• EXERCISE DESCRIPTION
Copy the lines of the data below exactly, starting at the first and stopping after the line that contains "By definition of"; include no pictures.

• EXERCISE MATERIAL
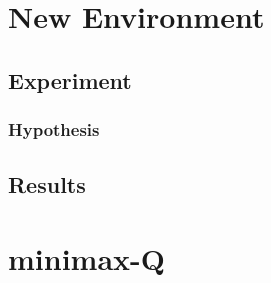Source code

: \documentclass[a4paper,10pt]{article}
\begin{document}
\section{New Environment}


\subsection{Experiment}



\subsubsection{Hypothesis}


\subsection{Results}









\section{minimax-Q}
\end{document}
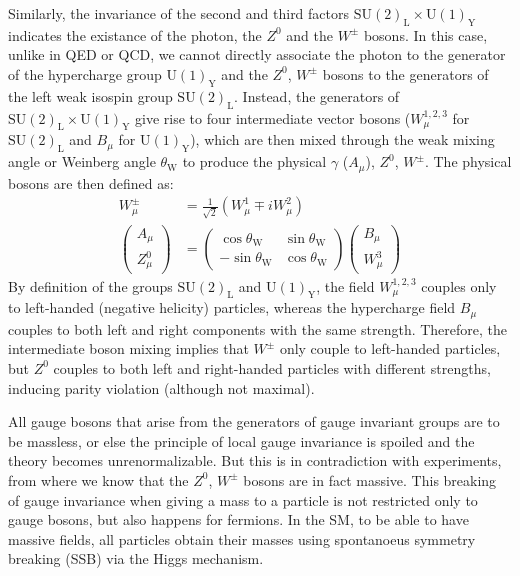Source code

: Similarly, the invariance of the second and third factors $\text{SU}(2)_{\text{L}}\times \text{U}(1)_{\text{Y}}$ indicates the existance of the photon, the $Z^{0}$ and the $W^{\pm}$ bosons. In this case, unlike in QED or QCD, we cannot directly associate the photon to the generator of the hypercharge group $\text{U}(1)_{\text{Y}}$ and the $Z^{0}$, $W^{\pm}$ bosons to the generators of the left weak isospin group $\text{SU}(2)_{\text{L}}$. Instead, the generators of $\text{SU}(2)_{\text{L}}\times \text{U}(1)_{\text{Y}}$ give rise to four intermediate vector bosons ($W_\mu^{1,2,3}$ for $\text{SU}(2)_{\text{L}}$ and $B_\mu$ for $\text{U}(1)_{\text{Y}}$), which are then mixed through the weak mixing angle or Weinberg angle $\theta_{\text{W}}$ to produce the physical $\gamma$ ($A_\mu$), $Z^{0}$, $W^{\pm}$. The physical bosons are then defined as:
\begin{align*}
    W_\mu^{\pm} &= \frac{1}{\sqrt{2}}(W_\mu^{1}\mp iW_\mu^{2})\\
    \begin{pmatrix}
        A_\mu \\
        Z^{0}_\mu
    \end{pmatrix}
    &=
    \begin{pmatrix}
        \cos{\theta_{\text{W}}} & \sin{\theta_{\text{W}}} \\
        -\sin{\theta_{\text{W}}} & \cos{\theta_{\text{W}}}
    \end{pmatrix}
    \begin{pmatrix}
        B_\mu \\
        W^{3}_\mu
    \end{pmatrix}
\end{align*}
By definition of the groups $\text{SU}(2)_{\text{L}}$ and $\text{U}(1)_{\text{Y}}$, the field $W_\mu^{1,2,3}$ couples only to left-handed (negative helicity) particles, whereas the hypercharge field $B_\mu$ couples to both left and right components with the same strength. Therefore, the intermediate boson mixing implies that $W^{\pm}$ only couple to left-handed particles, but $Z^{0}$ couples to both left and right-handed particles with different strengths, inducing parity violation (although not maximal).

All gauge bosons that arise from the generators of gauge invariant groups are to be massless, or else the principle of local gauge invariance is spoiled and the theory becomes unrenormalizable. But this is in contradiction with experiments, from where we know that the $Z^{0}$, $W^{\pm}$ bosons are in fact massive. This breaking of gauge invariance when giving a mass to a particle is not restricted only to gauge bosons, but also happens for fermions. In the SM, to be able to have massive fields, all particles obtain their masses using spontanoeus symmetry breaking (SSB) via the Higgs mechanism.

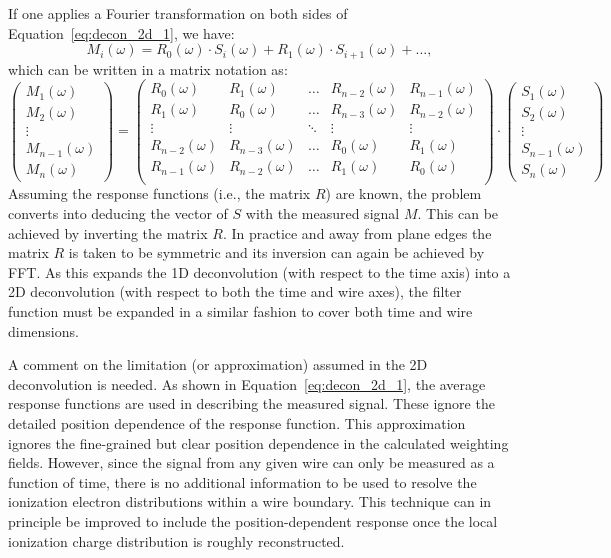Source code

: If one applies a Fourier transformation on both sides of Equation~\ref{eq:decon_2d_1},
we have:
\begin{equation}\label{eq:decon_2d_2}
M_i(\omega) = R_0(\omega) \cdot S_i(\omega) + R_1(\omega) \cdot S_{i+1} (\omega) + ...,
\end{equation} 
which can be written in a matrix notation as:
\begin{equation}
\begin{pmatrix}
    M_1(\omega)\\
    M_2(\omega)\\
    \vdots\\
    M_{n-1}(\omega)\\
    M_{n}(\omega)
\end{pmatrix}
=
\begin{pmatrix}
R_0(\omega) & R_1(\omega) & \ldots & R_{n-2}(\omega) & R_{n-1}(\omega) \\
R_1(\omega) & R_0(\omega) & \ldots & R_{n-3}(\omega) & R_{n-2}(\omega) \\
    \vdots  & \vdots      & \ddots & \vdots          & \vdots \\
    R_{n-2}(\omega) & R_{n-3}(\omega) & \ldots & R_0(\omega) & R_1(\omega) \\
    R_{n-1}(\omega) & R_{n-2}(\omega) & \ldots & R_1(\omega) & R_0(\omega) \\
\end{pmatrix}
\cdot
\begin{pmatrix}
    S_1(\omega)\\
    S_2(\omega)\\
    \vdots\\
    S_{n-1}(\omega)\\
    S_{n}(\omega)
\end{pmatrix}
\label{eq:matrix_expansion}
\end{equation}
Assuming the response functions (i.e., the matrix $R$) are known, the 
problem converts into deducing the vector of $S$ with the measured signal $M$. 
%
This can be achieved by inverting the matrix $R$. In practice and away
from plane edges the matrix $R$ is taken to be symmetric and its
inversion can again be achieved by FFT.
%
As this expands the 1D deconvolution (with respect to the time axis)
into a 2D deconvolution (with respect to both the time and wire
axes), the filter function must be expanded in a similar fashion to cover
both time and wire dimensions.

A comment on the limitation (or approximation) 
assumed in the 2D deconvolution is needed. As shown in Equation~\ref{eq:decon_2d_1}, the 
average response functions are used in describing the measured signal. These 
ignore the detailed position dependence of the response function. 
This approximation ignores the fine-grained but clear position
dependence in the calculated weighting fields.
However, since the signal from any given wire can only be measured as
a function of time, there is no additional information to be used to
resolve the ionization electron distributions within a wire boundary.
This technique can in principle be improved to include the position-dependent
response once the local ionization charge distribution is roughly reconstructed. 

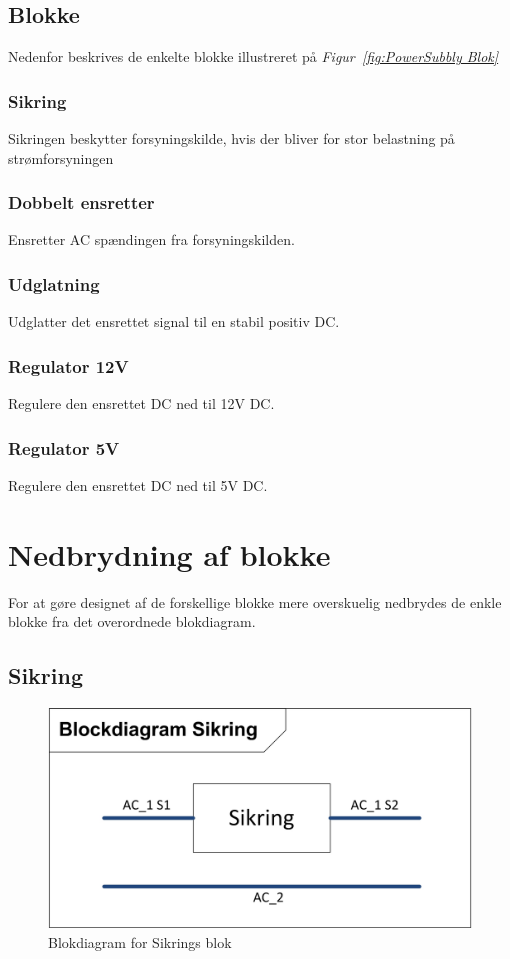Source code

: \subsection{Blokke}
Nedenfor beskrives de enkelte blokke illustreret på \textit{Figur~\ref{fig:PowerSubbly Blok}}
\subsubsection{Sikring}
Sikringen beskytter forsyningskilde, hvis der bliver for stor belastning på strømforsyningen
\subsubsection{Dobbelt ensretter}
Ensretter AC spændingen fra forsyningskilden.
\subsubsection{Udglatning}
Udglatter det ensrettet signal til en stabil positiv DC. 
\subsubsection{Regulator 12V}
Regulere den ensrettet DC ned til 12V DC.
\subsubsection{Regulator 5V}
Regulere den ensrettet DC ned til 5V DC.
\newpage
\section{Nedbrydning af blokke}
For at gøre designet af de forskellige blokke mere overskuelig nedbrydes de enkle blokke fra det overordnede blokdiagram.
\subsection{Sikring}
\begin{figure}[H]
\centering
\includegraphics[scale=1]{billeder/SikringsBlok}
\caption{Blokdiagram for Sikrings blok}
\label{fig:SikringsBlok}
\end{figure}
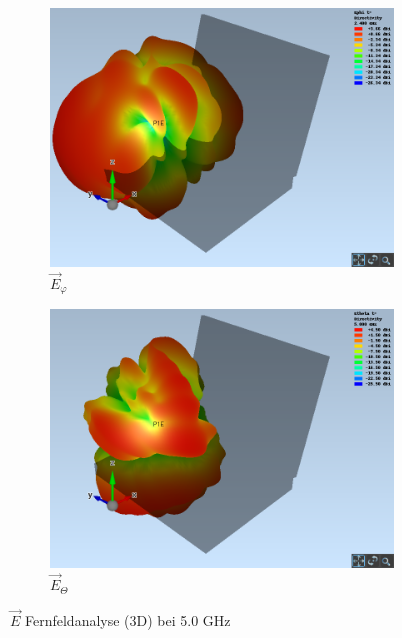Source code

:\begin{figure}[h!]
	\begin{subfigure}[b]{0.48\textwidth}
		\includegraphics[width=1\textwidth]{../fig/plt/crazy_stuff_l4_pcb_v2c_laptop_1a_105_5ghz_3d_farfield_ephi_xyz.png}
		\caption{$\vec{E}_{\varphi}$}
	\end{subfigure}
	\begin{subfigure}[b]{0.48\textwidth}
		\includegraphics[width=1\textwidth]{../fig/plt/crazy_stuff_l4_pcb_v2c_laptop_1a_105_5ghz_3d_farfield_etheta_xyz.png}
		\caption{$\vec{E}_{\Theta}$}
	\end{subfigure}
	\caption{$\vec{E}$ Fernfeldanalyse (3D) bei 5.0 GHz}
\end{figure}


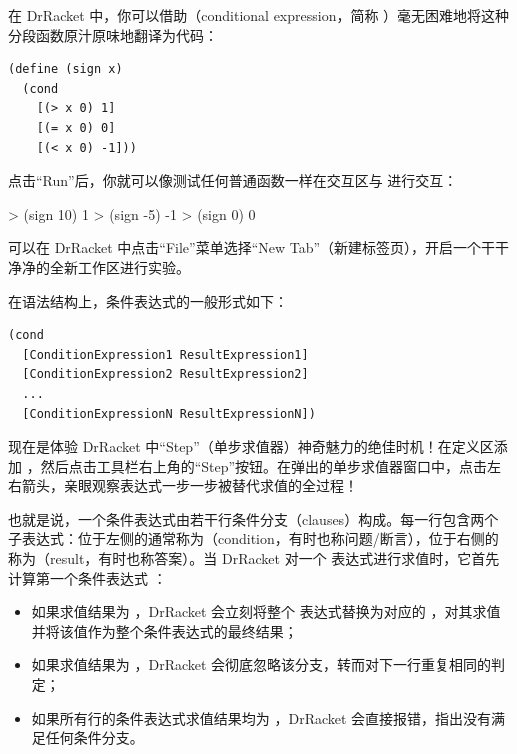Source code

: 在 DrRacket 中，你可以借助（conditional expression，简称 ）毫无困难地将这种分段函数原汁原味地翻译为代码：

\begin{lstlisting}[language=BSL]
(define (sign x)
  (cond
    [(> x 0) 1]
    [(= x 0) 0]
    [(< x 0) -1]))
\end{lstlisting}

点击“Run”后，你就可以像测试任何普通函数一样在交互区与  进行交互：
\begin{replbox}
> (sign 10)
1
> (sign -5)
-1
> (sign 0)
0
\end{replbox}

\begin{notebox}
可以在 DrRacket 中点击“File”菜单选择“New Tab”（新建标签页），开启一个干干净净的全新工作区进行实验。
\end{notebox}

在语法结构上，条件表达式的一般形式如下：
\begin{lstlisting}[language=BSL]
(cond
  [ConditionExpression1 ResultExpression1]
  [ConditionExpression2 ResultExpression2]
  ...
  [ConditionExpressionN ResultExpressionN])
\end{lstlisting}

\begin{notebox}[探索代数单步求值器]
现在是体验 DrRacket 中“Step”（单步求值器）神奇魅力的绝佳时机！在定义区添加 ，然后点击工具栏右上角的“Step”按钮。在弹出的单步求值器窗口中，点击左右箭头，亲眼观察表达式一步一步被替代求值的全过程！
\end{notebox}

也就是说，一个条件表达式由若干行条件分支（clauses）构成。每一行包含两个子表达式：位于左侧的通常称为（condition，有时也称问题/断言），位于右侧的称为（result，有时也称答案）。当 DrRacket 对一个  表达式进行求值时，它首先计算第一个条件表达式 ：
\begin{itemize}
  \item 如果求值结果为 ，DrRacket 会立刻将整个  表达式替换为对应的 ，对其求值并将该值作为整个条件表达式的最终结果；
  \item 如果求值结果为 ，DrRacket 会彻底忽略该分支，转而对下一行重复相同的判定；
  \item 如果所有行的条件表达式求值结果均为 ，DrRacket 会直接报错，指出没有满足任何条件分支。
\end{itemize}

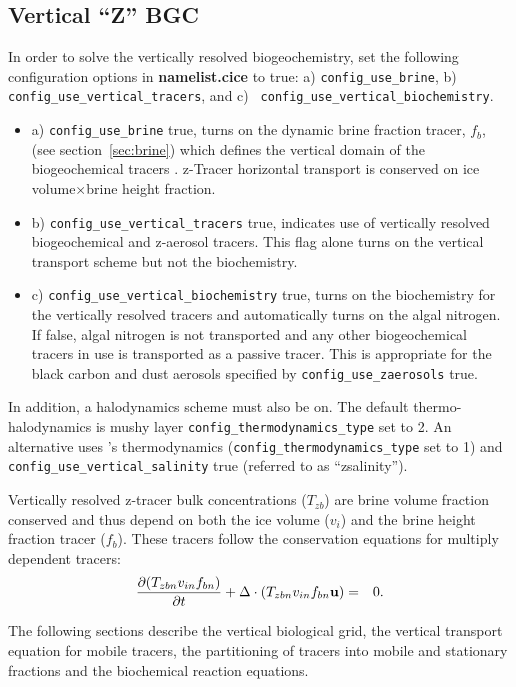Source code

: \subsection{Vertical ``Z'' BGC}
\label{sec:zbgc}
In order to solve the vertically resolved biogeochemistry, set the
following configuration options in {\bf namelist.cice} to true: a)
{\tt config\_use\_brine}, b) {\tt config\_use\_vertical\_tracers}, and
\newline c) {\tt
  config\_use\_vertical\_biochemistry}.
\begin{itemize}
\item a) {\tt config\_use\_brine} true, turns on the dynamic brine
  fraction tracer, $f_b$, (see section~\ref{sec:brine}) which defines the vertical domain of the
  biogeochemical tracers .  z-Tracer horizontal transport is conserved on ice
  volume$\times$brine height fraction.
\item b) {\tt config\_use\_vertical\_tracers} true, indicates use of vertically resolved
  biogeochemical and z-aerosol tracers.  This flag alone turns on the
  vertical transport scheme but not the biochemistry.
\item c) {\tt config\_use\_vertical\_biochemistry} true, turns on the biochemistry for the
  vertically resolved tracers and automatically turns on the algal
  nitrogen. If false, algal nitrogen is not transported and any other biogeochemical tracers in use is
  transported as a passive tracer.  This is appropriate for the black
  carbon and dust aerosols specified by {\tt config\_use\_zaerosols} true.
\end{itemize}
In addition, a halodynamics scheme must also be on.  The default
thermo-halodynamics is mushy layer {\tt config\_thermodynamics\_type} set to 2.  An
alternative uses \cite{BL99}'s thermodynamics ({\tt config\_thermodynamics\_type} set
to 1) and {\tt config\_use\_vertical\_salinity} true (referred to as ``zsalinity'').

Vertically resolved z-tracer bulk concentrations ($T_{zb}$) are  brine volume fraction conserved and thus
depend on both the ice volume ($v_{i}$) and the brine height fraction tracer ($f_b$).   These tracers follow the conservation equations for multiply dependent
tracers:
\begin{eqnarray}
\label{eqn:zbgc_tracer_thickness_cons}
\frac{\partial (T_{zbn} v_{in}f_{bn})}{\partial t} + \Delta \cdot (T_{zbn} v_{in}f_{bn} {\bf u}) & = & 0.
\end{eqnarray}

The following sections describe the vertical biological grid, the
vertical transport equation for mobile tracers, the partitioning of
tracers into  mobile and stationary fractions and the
biochemical reaction equations.
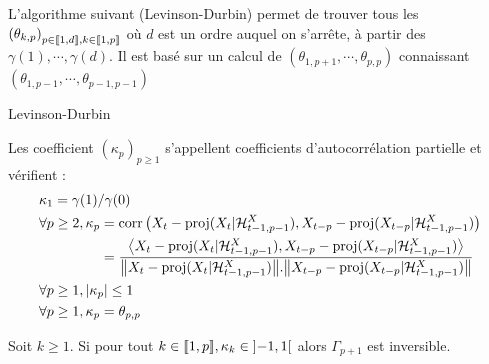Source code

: \documentclass{report}
\begin{document}
L'algorithme suivant (Levinson-Durbin) permet de trouver tous les $\left( \theta_{k,p} \right)_{p \in {\left\llbracket 1,d \right\rrbracket}, k\in {\left\llbracket 1,p \right\rrbracket}}$ où $d$ est un ordre auquel on s'arrête, à partir des $\gamma(1),\cdots, \gamma(d)$. Il est basé sur un calcul de $(\theta_{1,p+1}, \cdots, \theta_{p,p})$ connaissant $(\theta_{1,p-1}, \cdots, \theta_{p-1,p-1})$\\
\begin{algorithm}[H]
 \caption{Levinson-Durbin}
 \label{algo:levinson}
\end{algorithm}
\begin{Prop}
Les coefficient $(\kappa_p)_{p\geq 1}$ s'appellent coefficients d'autocorrélation partielle et vérifient :
\begin{align*}
&\kappa_1 = \gamma(1) / \gamma(0) \\
&\begin{aligned}
\forall p \geq 2, \kappa_p &= \mathrm{corr} \left( X_t - \mathop{\rm proj}\nolimits(X_t | \mathcal{H}^X_{t-1,p-1}), X_{t-p} - \mathop{\rm proj}\nolimits(X_{t-p} | \mathcal{H}^X_{t-1,p-1}) \right) \\
&= \frac{{ \left\langle X_t - \mathop{\rm proj}\nolimits(X_t | \mathcal{H}^X_{t-1,p-1}), X_{t-p} - \mathop{\rm proj}\nolimits(X_{t-p} | \mathcal{H}^X_{t-1,p-1}) \right\rangle}}{{ \left\| X_t - \mathop{\rm proj}\nolimits(X_t | \mathcal{H}^X_{t-1,p-1}) \right\|} . { \left\| X_{t-p} - \mathop{\rm proj}\nolimits(X_{t-p} | \mathcal{H}^X_{t-1,p-1}) \right\|}}
\end{aligned} \\
&\forall p\geq 1, { \left| \kappa_p \right|} \leq 1 \\
&\forall p\geq 1, \kappa_p = \theta_{p,p}
\end{align*}
\end{Prop}
\begin{Prop}\label{prop:Gamma_inv}
Soit $k\geq 1$. Si pour tout $k\in {\left\llbracket 1,p \right\rrbracket}, \kappa_k \in {\left] -1,1 \right[}$ alors $\Gamma_{p+1}$ est inversible.
\end{Prop}
\end{document}
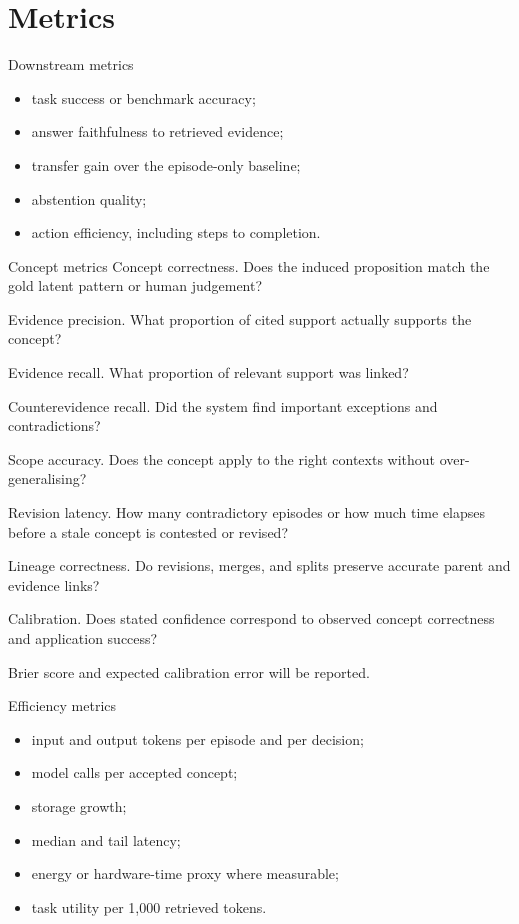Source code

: \documentclass[
  english,
  a4paper,
  DIV=11,
  numbers=noendperiod]{scrreprt}
\providecommand{\tightlist}{%
  \setlength{\itemsep}{0pt}\setlength{\parskip}{0pt}}
\begin{document}
\section{Metrics}\label{metrics}

Downstream metrics

\begin{itemize}
\tightlist
\item
  task success or benchmark accuracy;
\item
  answer faithfulness to retrieved evidence;
\item
  transfer gain over the episode-only baseline;
\item
  abstention quality;
\item
  action efficiency, including steps to completion.
\end{itemize}

Concept metrics Concept correctness. Does the induced proposition match
the gold latent pattern or human judgement?

Evidence precision. What proportion of cited support actually supports
the concept?

Evidence recall. What proportion of relevant support was linked?

Counterevidence recall. Did the system find important exceptions and
contradictions?

Scope accuracy. Does the concept apply to the right contexts without
over-generalising?

Revision latency. How many contradictory episodes or how much time
elapses before a stale concept is contested or revised?

Lineage correctness. Do revisions, merges, and splits preserve accurate
parent and evidence links?

Calibration. Does stated confidence correspond to observed concept
correctness and application success?

Brier score and expected calibration error will be reported.

Efficiency metrics

\begin{itemize}
\tightlist
\item
  input and output tokens per episode and per decision;
\item
  model calls per accepted concept;
\item
  storage growth;
\item
  median and tail latency;
\item
  energy or hardware-time proxy where measurable;
\item
  task utility per 1,000 retrieved tokens.
\end{itemize}
\end{document}
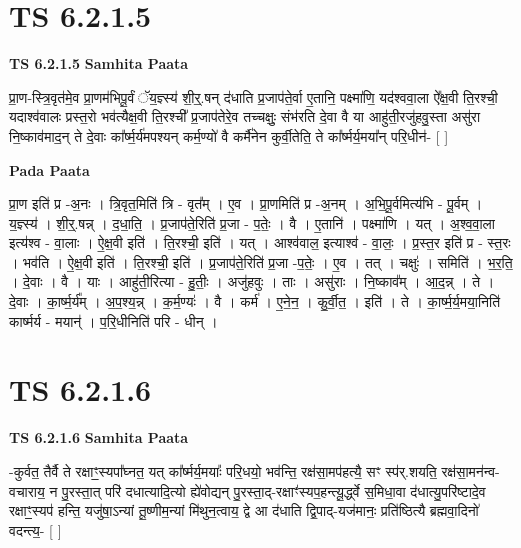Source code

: \documentclass[17pt]{extarticle}
\begin{document}
\section*{ TS 6.2.1.5 }

\textbf{TS 6.2.1.5 } \newline
\textbf{Samhita Paata} \newline

प्रा॒ण-स्त्रि॒वृत॑मे॒व प्रा॒णम॑भिपू॒र्वं ॅय॒ज्ञ्स्य॑ शी॒र्॒.षन् द॑धाति प्र॒जाप॑ते॒र्वा ए॒तानि॒ पक्ष्मा॑णि॒ यद॑श्ववा॒ला ऐ᳚क्ष॒वी ति॒रश्ची॒ यदाश्व॑वालः प्रस्त॒रो भव॑त्यैक्ष॒वी ति॒रश्ची᳚ प्र॒जाप॑तेरे॒व तच्चक्षुः॒ संभ॑रति दे॒वा वै या आहु॑ती॒रजु॑हवु॒स्ता असु॑रा नि॒ष्काव॑माद॒न् ते दे॒वाः का᳚र्ष्म॒र्य॑मपश्यन् कर्म॒ण्यो॑ वै कर्मै॑नेन कुर्वी॒तेति॒ ते का᳚र्ष्मर्य॒मया᳚न् परि॒धीन॑- [  ] \newline

\textbf{Pada Paata} \newline

प्रा॒ण इति॑ प्र -अ॒नः । त्रि॒वृत॒मिति॑ त्रि - वृत᳚म् । ए॒व । प्रा॒णमिति॑ प्र -अ॒नम् । अ॒भि॒पू॒र्वमित्य॑भि - पू॒र्वम् । य॒ज्ञ्स्य॑ । शी॒र्॒.षन्न् । द॒धा॒ति॒ । प्र॒जाप॑ते॒रिति॑ प्र॒जा - प॒तेः॒ । वै । ए॒तानि॑ । पक्ष्मा॑णि । यत् । अ॒श्व॒वा॒ला इत्य॑श्व - वा॒लाः । ऐ॒क्ष॒वी इति॑ । ति॒रश्ची॒ इति॑ । यत् । आश्व॑वाल॒ इत्याश्व॑ - वा॒लः॒ । प्र॒स्त॒र इति॑ प्र - स्त॒रः । भव॑ति । ऐ॒क्ष॒वी इति॑ । ति॒रश्ची॒ इति॑ । प्र॒जाप॑ते॒रिति॑ प्र॒जा -प॒तेः॒ । ए॒व । तत् । चक्षुः॑ । समिति॑ । भ॒र॒ति॒ । दे॒वाः । वै । याः । आहु॑ती॒रित्या - हु॒तीः॒ । अजु॑हवुः । ताः । असु॑राः । नि॒ष्काव᳚म् । आ॒द॒न्न् । ते । दे॒वाः । का॒र्ष्म॒र्य᳚म् । अ॒प॒श्य॒न्न् । क॒र्म॒ण्यः॑ । वै । कर्म॑ । ए॒ने॒न॒ । कु॒र्वी॒त॒ । इति॑ । ते । का॒र्ष्म॒र्य॒मया॒निति॑ कार्ष्मर्य - मयान्॑ । प॒रि॒धीनिति॑ परि - धीन् ।  \newline




\section*{ TS 6.2.1.6 }

\textbf{TS 6.2.1.6 } \newline
\textbf{Samhita Paata} \newline

-कुर्वत॒ तैर्वै ते रक्षाꣳ॒॒स्यपा᳚घ्नत॒ यत् का᳚र्ष्मर्य॒मयाः᳚ परि॒धयो॒ भव॑न्ति॒ रक्ष॑सा॒मप॑हत्यै॒ सꣳ स्प॑र्.शयति॒ रक्ष॑सा॒मन॑न्व-वचाराय॒ न पु॒रस्ता॒त् परि॑ दधात्यादि॒त्यो ह्ये॑वोद्यन् पु॒रस्ता॒द्-रक्षाꣳ॑स्यप॒हन्त्यू॒र्द्ध्वे स॒मिधा॒वा द॑धात्यु॒परि॑ष्टादे॒व रक्षाꣳ॒॒स्यप॑ हन्ति॒ यजु॑षा॒ऽन्यां तू॒ष्णीम॒न्यां मि॑थुन॒त्वाय॒ द्वे आ द॑धाति द्वि॒पाद्-यज॑मानः॒ प्रति॑ष्ठित्यै ब्रह्मवा॒दिनो॑ वदन्त्य॒- [  ] \newline
\end{document}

• COMPLETED TASK
Source code

: \documentclass[a4paper,10pt]{article}
\begin{document}
\section{New Environment}


\subsection{Experiment}



\subsubsection{Hypothesis}


\subsection{Results}









\section{minimax-Q}
\end{document}
Source code

: Similarly, the invariance of the second and third factors $\text{SU}(2)_{\text{L}}\times \text{U}(1)_{\text{Y}}$ indicates the existance of the photon, the $Z^{0}$ and the $W^{\pm}$ bosons. In this case, unlike in QED or QCD, we cannot directly associate the photon to the generator of the hypercharge group $\text{U}(1)_{\text{Y}}$ and the $Z^{0}$, $W^{\pm}$ bosons to the generators of the left weak isospin group $\text{SU}(2)_{\text{L}}$. Instead, the generators of $\text{SU}(2)_{\text{L}}\times \text{U}(1)_{\text{Y}}$ give rise to four intermediate vector bosons ($W_\mu^{1,2,3}$ for $\text{SU}(2)_{\text{L}}$ and $B_\mu$ for $\text{U}(1)_{\text{Y}}$), which are then mixed through the weak mixing angle or Weinberg angle $\theta_{\text{W}}$ to produce the physical $\gamma$ ($A_\mu$), $Z^{0}$, $W^{\pm}$. The physical bosons are then defined as:
\begin{align*}
    W_\mu^{\pm} &= \frac{1}{\sqrt{2}}(W_\mu^{1}\mp iW_\mu^{2})\\
    \begin{pmatrix}
        A_\mu \\
        Z^{0}_\mu
    \end{pmatrix}
    &=
    \begin{pmatrix}
        \cos{\theta_{\text{W}}} & \sin{\theta_{\text{W}}} \\
        -\sin{\theta_{\text{W}}} & \cos{\theta_{\text{W}}}
    \end{pmatrix}
    \begin{pmatrix}
        B_\mu \\
        W^{3}_\mu
    \end{pmatrix}
\end{align*}
By definition of the groups $\text{SU}(2)_{\text{L}}$ and $\text{U}(1)_{\text{Y}}$, the field $W_\mu^{1,2,3}$ couples only to left-handed (negative helicity) particles, whereas the hypercharge field $B_\mu$ couples to both left and right components with the same strength. Therefore, the intermediate boson mixing implies that $W^{\pm}$ only couple to left-handed particles, but $Z^{0}$ couples to both left and right-handed particles with different strengths, inducing parity violation (although not maximal).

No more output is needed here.